#^d 2016-07-31 #^h Weekend Links

After the big post on the Democratic National Convention and the mad scramble to wrap up July's Streamnotes, I figured I'd skip attempting a Weekend Roundup today. I started this in the Notebook, then decided what the hell, might as well share it. Tried to avoid adding comments. Read the links at your leisure and the comments will probably be obvious. Some links:

One quote from these pieces I want to single out: from the Frum article, a quote from an anonymous Trump supporter:

"The Putin thing. You think you've really nailed Donald with the Putin thing. Get it through your head: Our people are done fighting wars for your New World Order. We fought the Cold War to stop the Communists from taking over America, not to protect Estonia. We went to Iraq because you said it was better to fight them over there than fight them over here. Then you invited them over here anyway! Then you said that we had to keep inviting them over here if we wanted to win over there. And we figured out: You care a lot more about the "inviting" part than the "winning" part. So no more. Not until we face a real threat, and have a real president who'll do whatever it takes to win. Whatever it takes.
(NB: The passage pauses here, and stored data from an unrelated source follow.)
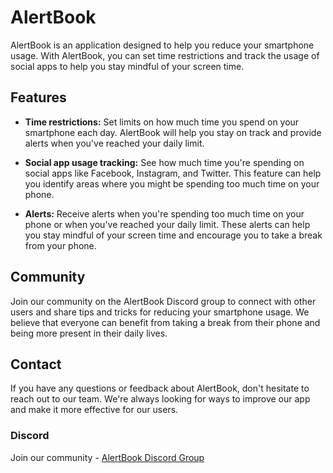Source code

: # AlertBook

AlertBook is an application designed to help you reduce your smartphone usage. With AlertBook, you can set time restrictions and track the usage of social apps to help you stay mindful of your screen time.

## Features

- **Time restrictions:** Set limits on how much time you spend on your smartphone each day. AlertBook will help you stay on track and provide alerts when you've reached your daily limit.

- **Social app usage tracking:** See how much time you're spending on social apps like Facebook, Instagram, and Twitter. This feature can help you identify areas where you might be spending too much time on your phone.

- **Alerts:** Receive alerts when you're spending too much time on your phone or when you've reached your daily limit. These alerts can help you stay mindful of your screen time and encourage you to take a break from your phone.

## Community

Join our community on the AlertBook Discord group to connect with other users and share tips and tricks for reducing your smartphone usage. We believe that everyone can benefit from taking a break from their phone and being more present in their daily lives.

## Contact

If you have any questions or feedback about AlertBook, don't hesitate to reach out to our team. We're always looking for ways to improve our app and make it more effective for our users.

### Discord

Join our community - [AlertBook Discord Group](https://discord.gg/ZhbqDN9fz4)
My emphasis. Funny thing is that the first time I heard "New World Order" in the last decade -- I think the phrase goes back to people in the first Bush administration, circa the first Iraq War -- was in the house of a Trump supporter. He attributed it to Obama, and was greatly bothered by the whole idea. Democrats are vulnerable to this because they grew up in the internationalist tradition from Wilson to Roosevelt to Johnson, and the Carters and Clintons and Obamas have just sheepishly followed in line. It started just helping US companies do business abroad, evolved into a protection racket for global capitalism, and eventually became a self-serving monster, starting wars just to punish countries for disrespecting our omnipotence. This never meant anything to most Americans aside from the fears they were dictated, but after Eisenhower beat Taft in 1952 the Republicans were always in on the deal, so nobody had a chance to hear otherwise -- until Trump. This is a big risk for Hillary: her political education has taught her to always spout the Washington establishment's clichés and, if pressed, always to hedge on the side of being more hawkish. Against Trump, especially viz. Russia, she could easily convince people that she's the dangerous maniac (as well as that she's weak -- not willing to do "whatever it takes" because she's hung up on sensitivities to foreigners and international law).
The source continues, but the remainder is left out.